Aku bergegas menyelesaikan kegiatan mencuci piring, sementara Jaehyun masih di meja makan dengan sebatang rokok yang menjejal bibirnya.

"Sejak kapan jadi perokok?" tanyaku.

"Sejak kita bercerai," jawabnya, mendadak semua otot jantungku berkerja lebih kencang. Apa lagi ini Jung Jaehyun?

"Semenjak kita cerai, enggak ada lagi yang cerewet ke aku untuk ini," lanjutnya.

"Dasar itu memang kamu yang pengen aja, Jae. Kak Johnny juga single, kalo emang dasar bukan perokok, ya dengan sendirinya dia enggak ngerokok." Aku duduk di hadapan Jaehyun setelah selesai dengan cucian piringku. "Lagian pacar kamu enggak ngingetin emang?" tanyaku.

Jaehyun terdiam, ia menunduk lalu tersenyum kecut.

"Kenapa?" tanyaku.

"Enggak," Jaehyun mengusap tengkuknya.

"Aku kangen kamu, Ralia!" ucap Jaehyun tiba-tiba.

Aku juga, Jaehyun!

"Ya, aku emang ngangenin sebenernya. Kamu yang terlambat menyadari." Aku tertawa.

"Aku pengen peluk kamu." Jaehyun menatapku.

"Jangan macem-macem, Jae. Kita udah bercerai. Inget itu!" Aku menatap Jaehyun tajam.

Jaehyun mematikan puntung rokoknya. Kemudian beranjak mendekatiku.

"Boleh atau enggak, aku mau peluk kamu, Lia. Rasanya egois banget rasa kangen ini cuma aku yang rasain. Jadi kamu setuju atau enggak, aku enggak perduli," ucapnya, kemudian Jaehyun memelukku.

"Cukup, Jaehyun!" sentakku.
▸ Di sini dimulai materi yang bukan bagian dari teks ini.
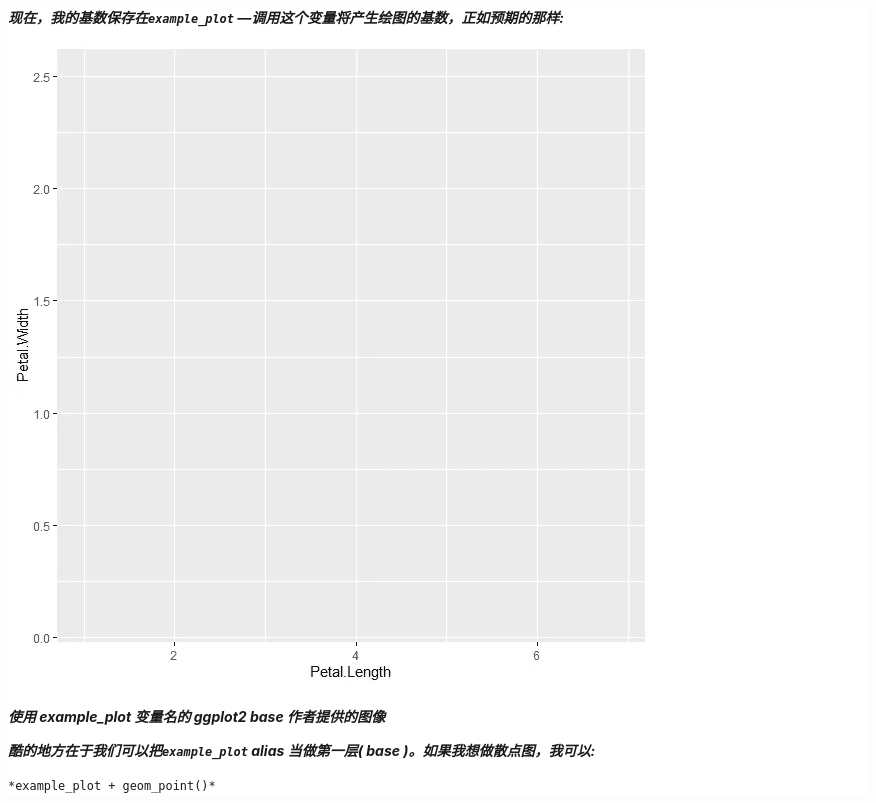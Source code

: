 ***现在，我的基数保存在`example_plot` —调用这个变量将产生绘图的基数，正如预期的那样:***

***![](img/cd605b324760eb0cdaf61bb59bee6da3.png)***

***使用 example_plot 变量名的 ggplot2 base 作者提供的图像***

***酷的地方在于我们可以把`example_plot` alias 当做第一层( *base* )。如果我想做散点图，我可以:***

```
*example_plot + geom_point()*
```
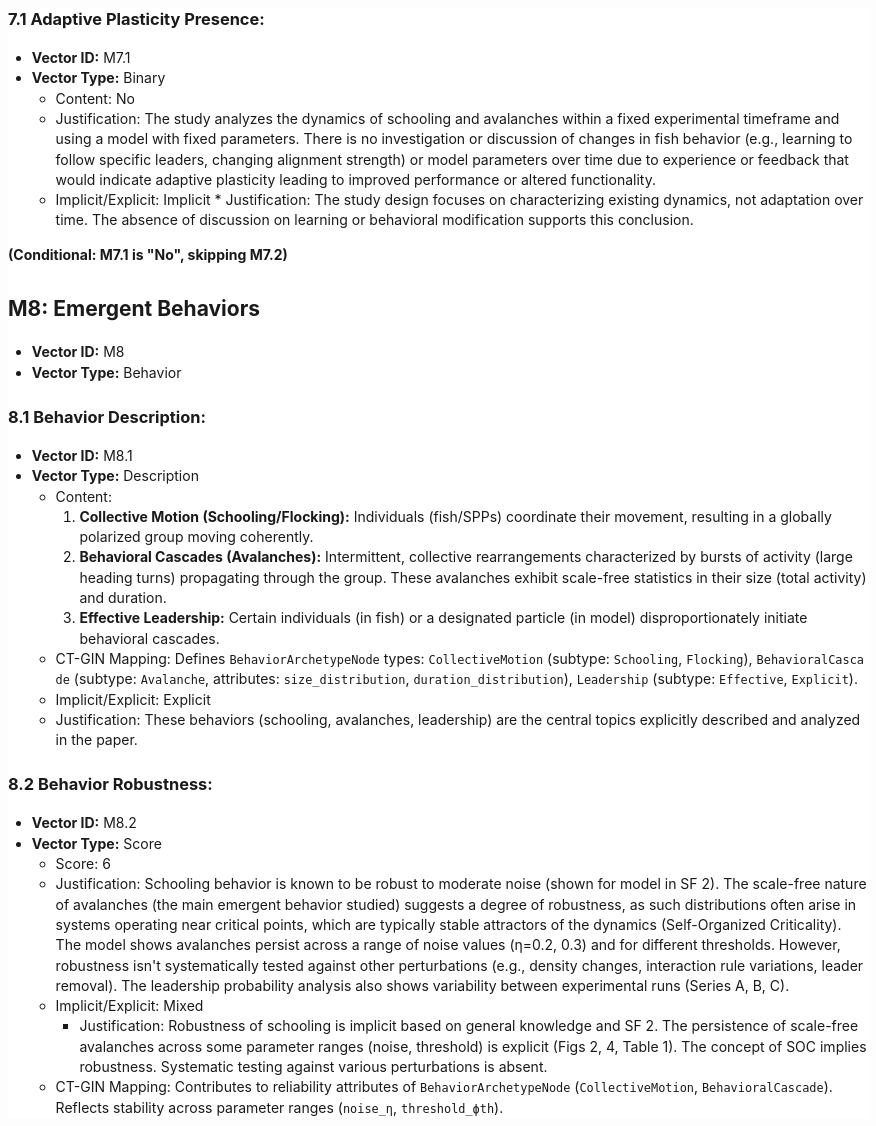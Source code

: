### **7.1 Adaptive Plasticity Presence:**

*   **Vector ID:** M7.1
*   **Vector Type:** Binary
    *   Content: No
    *   Justification: The study analyzes the dynamics of schooling and avalanches within a fixed experimental timeframe and using a model with fixed parameters. There is no investigation or discussion of changes in fish behavior (e.g., learning to follow specific leaders, changing alignment strength) or model parameters over time due to experience or feedback that would indicate adaptive plasticity leading to improved performance or altered functionality.
    *    Implicit/Explicit: Implicit
        * Justification: The study design focuses on characterizing existing dynamics, not adaptation over time. The absence of discussion on learning or behavioral modification supports this conclusion.

**(Conditional: M7.1 is "No", skipping M7.2)**

## M8: Emergent Behaviors
*   **Vector ID:** M8
*   **Vector Type:** Behavior

### **8.1 Behavior Description:**

*   **Vector ID:** M8.1
*   **Vector Type:** Description
    *   Content:
        1.  **Collective Motion (Schooling/Flocking):** Individuals (fish/SPPs) coordinate their movement, resulting in a globally polarized group moving coherently.
        2.  **Behavioral Cascades (Avalanches):** Intermittent, collective rearrangements characterized by bursts of activity (large heading turns) propagating through the group. These avalanches exhibit scale-free statistics in their size (total activity) and duration.
        3.  **Effective Leadership:** Certain individuals (in fish) or a designated particle (in model) disproportionately initiate behavioral cascades.
    *   CT-GIN Mapping: Defines `BehaviorArchetypeNode` types: `CollectiveMotion` (subtype: `Schooling`, `Flocking`), `BehavioralCascade` (subtype: `Avalanche`, attributes: `size_distribution`, `duration_distribution`), `Leadership` (subtype: `Effective`, `Explicit`).
    *    Implicit/Explicit: Explicit
       *  Justification: These behaviors (schooling, avalanches, leadership) are the central topics explicitly described and analyzed in the paper.

### **8.2 Behavior Robustness:**

*   **Vector ID:** M8.2
*   **Vector Type:** Score
    *   Score: 6
    *   Justification: Schooling behavior is known to be robust to moderate noise (shown for model in SF 2). The scale-free nature of avalanches (the main emergent behavior studied) suggests a degree of robustness, as such distributions often arise in systems operating near critical points, which are typically stable attractors of the dynamics (Self-Organized Criticality). The model shows avalanches persist across a range of noise values (η=0.2, 0.3) and for different thresholds. However, robustness isn't systematically tested against other perturbations (e.g., density changes, interaction rule variations, leader removal). The leadership probability analysis also shows variability between experimental runs (Series A, B, C).
    *   Implicit/Explicit: Mixed
        *  Justification: Robustness of schooling is implicit based on general knowledge and SF 2. The persistence of scale-free avalanches across some parameter ranges (noise, threshold) is explicit (Figs 2, 4, Table 1). The concept of SOC implies robustness. Systematic testing against various perturbations is absent.
    *   CT-GIN Mapping: Contributes to reliability attributes of `BehaviorArchetypeNode` (`CollectiveMotion`, `BehavioralCascade`). Reflects stability across parameter ranges (`noise_η`, `threshold_ϕth`).

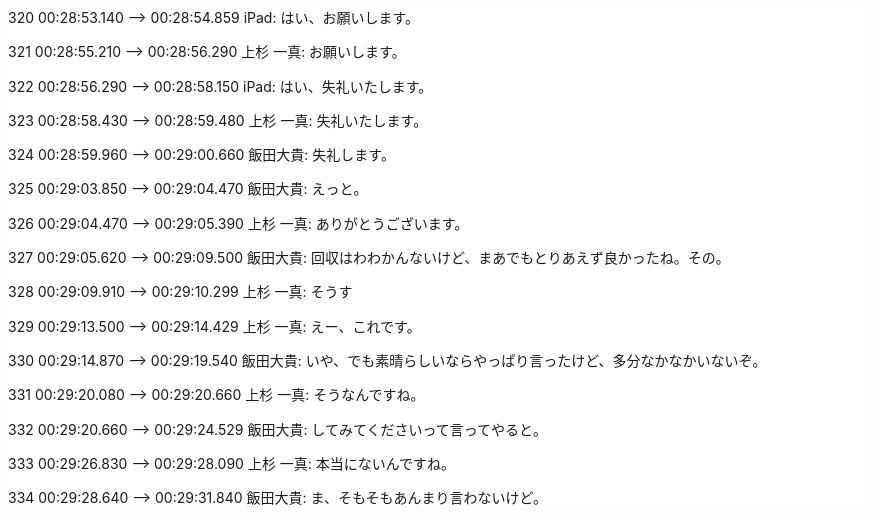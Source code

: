 320
00:28:53.140 --> 00:28:54.859
iPad: はい、お願いします。

321
00:28:55.210 --> 00:28:56.290
上杉 一真: お願いします。

322
00:28:56.290 --> 00:28:58.150
iPad: はい、失礼いたします。

323
00:28:58.430 --> 00:28:59.480
上杉 一真: 失礼いたします。

324
00:28:59.960 --> 00:29:00.660
飯田大貴: 失礼します。

325
00:29:03.850 --> 00:29:04.470
飯田大貴: えっと。

326
00:29:04.470 --> 00:29:05.390
上杉 一真: ありがとうございます。

327
00:29:05.620 --> 00:29:09.500
飯田大貴: 回収はわわかんないけど、まあでもとりあえず良かったね。その。

328
00:29:09.910 --> 00:29:10.299
上杉 一真: そうす

329
00:29:13.500 --> 00:29:14.429
上杉 一真: えー、これです。

330
00:29:14.870 --> 00:29:19.540
飯田大貴: いや、でも素晴らしいならやっぱり言ったけど、多分なかなかいないぞ。

331
00:29:20.080 --> 00:29:20.660
上杉 一真: そうなんですね。

332
00:29:20.660 --> 00:29:24.529
飯田大貴: してみてくださいって言ってやると。

333
00:29:26.830 --> 00:29:28.090
上杉 一真: 本当にないんですね。

334
00:29:28.640 --> 00:29:31.840
飯田大貴: ま、そもそもあんまり言わないけど。
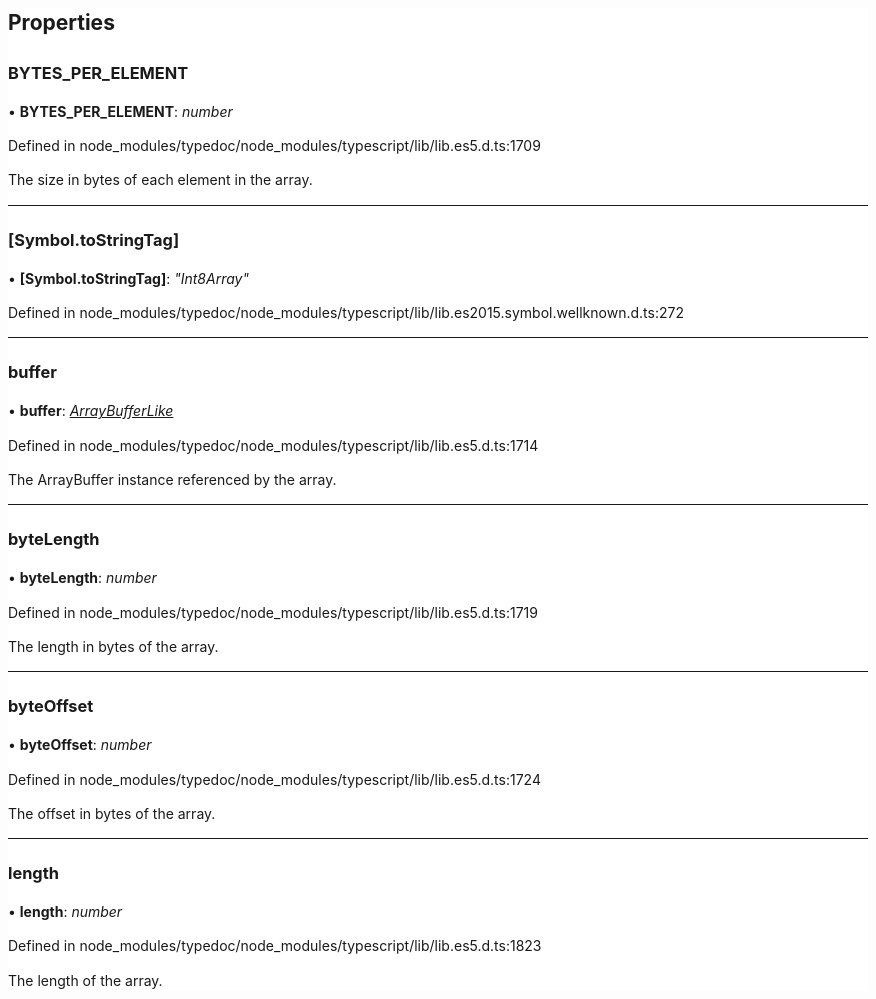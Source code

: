 ## Properties

###  BYTES_PER_ELEMENT

• **BYTES_PER_ELEMENT**: *number*

Defined in node_modules/typedoc/node_modules/typescript/lib/lib.es5.d.ts:1709

The size in bytes of each element in the array.

___

###  [Symbol.toStringTag]

• **[Symbol.toStringTag]**: *"Int8Array"*

Defined in node_modules/typedoc/node_modules/typescript/lib/lib.es2015.symbol.wellknown.d.ts:272

___

###  buffer

• **buffer**: *[ArrayBufferLike](../globals.md#arraybufferlike)*

Defined in node_modules/typedoc/node_modules/typescript/lib/lib.es5.d.ts:1714

The ArrayBuffer instance referenced by the array.

___

###  byteLength

• **byteLength**: *number*

Defined in node_modules/typedoc/node_modules/typescript/lib/lib.es5.d.ts:1719

The length in bytes of the array.

___

###  byteOffset

• **byteOffset**: *number*

Defined in node_modules/typedoc/node_modules/typescript/lib/lib.es5.d.ts:1724

The offset in bytes of the array.

___

###  length

• **length**: *number*

Defined in node_modules/typedoc/node_modules/typescript/lib/lib.es5.d.ts:1823

The length of the array.
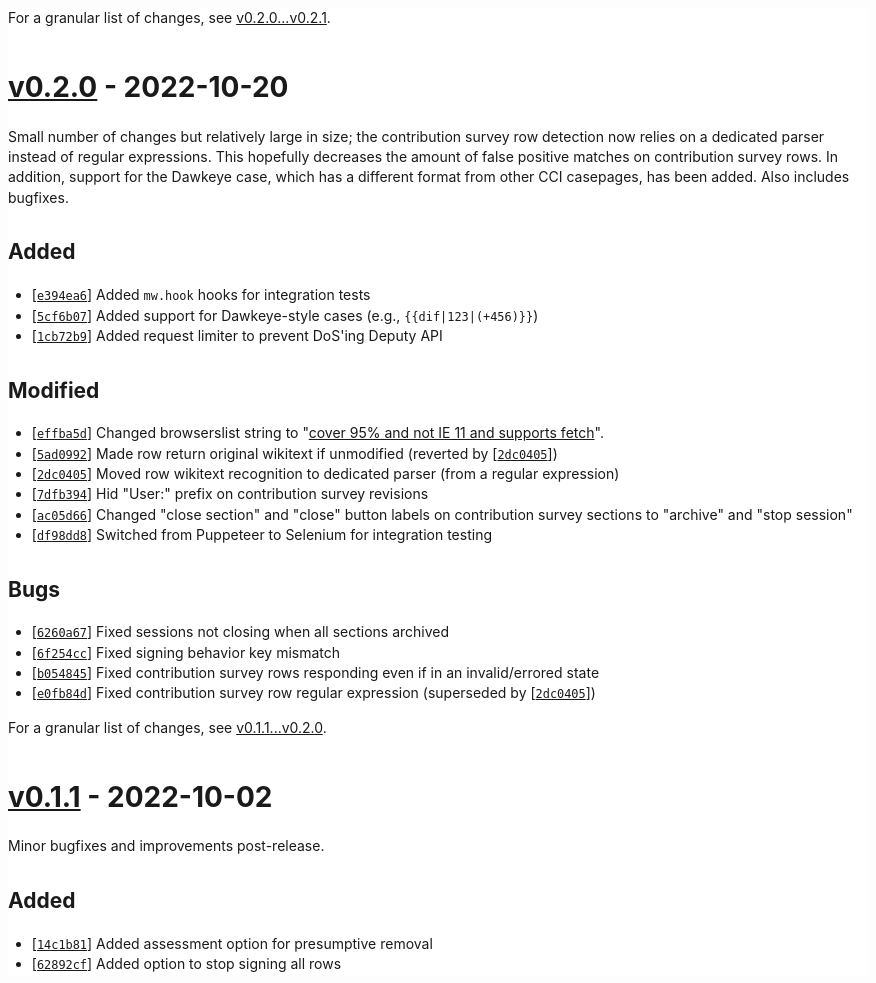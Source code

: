 For a granular list of changes, see [v0.2.0...v0.2.1](https://github.com/ChlodAlejandro/deputy/compare/v0.2.0...v0.2.1).

# [v0.2.0](https://github.com/ChlodAlejandro/deputy/releases/tag/v0.2.0) - 2022-10-20
Small number of changes but relatively large in size; the contribution survey row detection now relies on a dedicated parser instead of regular expressions. This hopefully decreases the amount of false positive matches on contribution survey rows. In addition, support for the Dawkeye case, which has a different format from other CCI casepages, has been added. Also includes bugfixes.

## Added
* [[`e394ea6`](../../commit/e394ea6)] Added `mw.hook` hooks for integration tests
* [[`5cf6b07`](../../commit/5cf6b07)] Added support for Dawkeye-style cases (e.g., `{{dif|123|(+456)}}`)
* [[`1cb72b9`](../../commit/1cb72b9)] Added request limiter to prevent DoS'ing Deputy API

## Modified
* [[`effba5d`](../../commit/effba5d)] Changed browserslist string to "[cover 95% and not IE 11 and supports fetch](https://browserslist.dev/?q=Y292ZXIgOTUlIGFuZCBub3QgSUUgMTEgYW5kIHN1cHBvcnRzIGZldGNo)".
* [[`5ad0992`](../../commit/5ad0992)] Made row return original wikitext if unmodified (reverted by [[`2dc0405`](../../commit/2dc0405)])
* [[`2dc0405`](../../commit/2dc0405)] Moved row wikitext recognition to dedicated parser (from a regular expression)
* [[`7dfb394`](../../commit/7dfb394)] Hid "User:" prefix on contribution survey revisions
* [[`ac05d66`](../../commit/ac05d66)] Changed "close section" and "close" button labels on contribution survey sections to "archive" and "stop session"
* [[`df98dd8`](../../commit/df98dd8)] Switched from Puppeteer to Selenium for integration testing

## Bugs
* [[`6260a67`](../../commit/6260a67)] Fixed sessions not closing when all sections archived
* [[`6f254cc`](../../commit/6f254cc)] Fixed signing behavior key mismatch
* [[`b054845`](../../commit/b054845)] Fixed contribution survey rows responding even if in an invalid/errored state
* [[`e0fb84d`](../../commit/e0fb84d)] Fixed contribution survey row regular expression (superseded by [[`2dc0405`](../../commit/2dc0405)])

For a granular list of changes, see [v0.1.1...v0.2.0](https://github.com/ChlodAlejandro/deputy/compare/v0.1.1...v0.2.0).

# [v0.1.1](https://github.com/ChlodAlejandro/deputy/releases/tag/v0.1.1) - 2022-10-02
Minor bugfixes and improvements post-release.

## Added
* [[`14c1b81`](../../commit/14c1b81)] Added assessment option for presumptive removal
* [[`62892cf`](../../commit/62892cf)] Added option to stop signing all rows
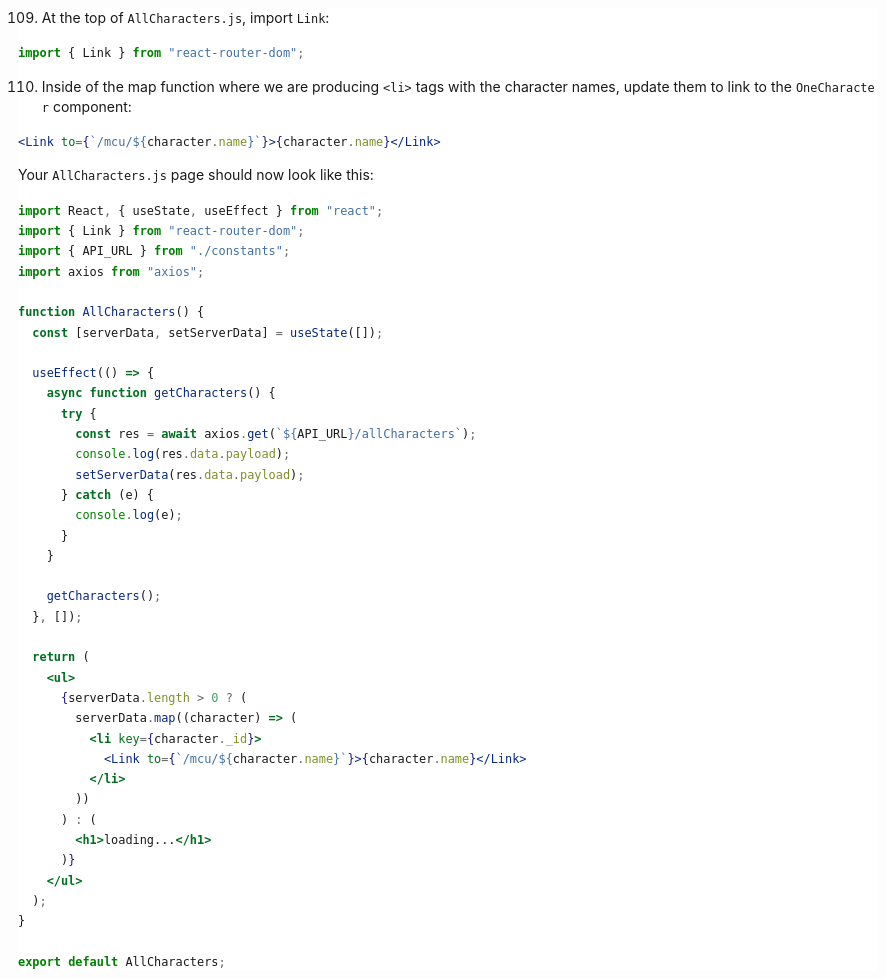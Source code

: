 109. At the top of `AllCharacters.js`, import `Link`:

```jsx
import { Link } from "react-router-dom";
```

110. Inside of the map function where we are producing `<li>` tags with the character names, update them to link to the `OneCharacter` component:

```jsx
<Link to={`/mcu/${character.name}`}>{character.name}</Link>
```

Your `AllCharacters.js` page should now look like this:

```jsx
import React, { useState, useEffect } from "react";
import { Link } from "react-router-dom";
import { API_URL } from "./constants";
import axios from "axios";

function AllCharacters() {
  const [serverData, setServerData] = useState([]);

  useEffect(() => {
    async function getCharacters() {
      try {
        const res = await axios.get(`${API_URL}/allCharacters`);
        console.log(res.data.payload);
        setServerData(res.data.payload);
      } catch (e) {
        console.log(e);
      }
    }

    getCharacters();
  }, []);

  return (
    <ul>
      {serverData.length > 0 ? (
        serverData.map((character) => (
          <li key={character._id}>
            <Link to={`/mcu/${character.name}`}>{character.name}</Link>
          </li>
        ))
      ) : (
        <h1>loading...</h1>
      )}
    </ul>
  );
}

export default AllCharacters;
```

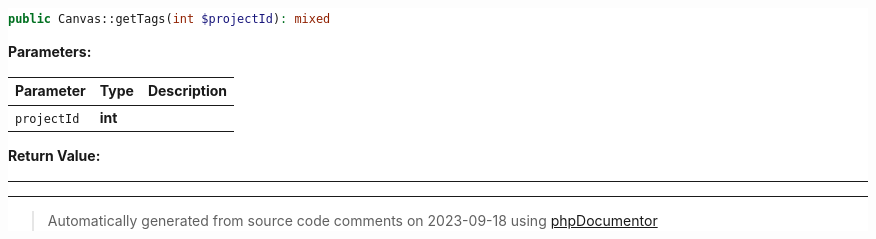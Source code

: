 

```php
public Canvas::getTags(int $projectId): mixed
```








**Parameters:**

| Parameter | Type | Description |
|-----------|------|-------------|
| `projectId` | **int** |  |


**Return Value:**





---


---
> Automatically generated from source code comments on 2023-09-18 using [phpDocumentor](http://www.phpdoc.org/)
Jaehyun nampak kecewa.

"Aku enggak suka, bau rokok!" lanjutku. Jaehyun malah tersenyum.

"Jadi nolak aku karena bau rokok aja?" tanyanya. Aku tercekat, bukan begitu maksudku.

"Pulang sana! Udah terlalu malem!" Sebetulnya aku takut kami akan bicara terlalu jauh.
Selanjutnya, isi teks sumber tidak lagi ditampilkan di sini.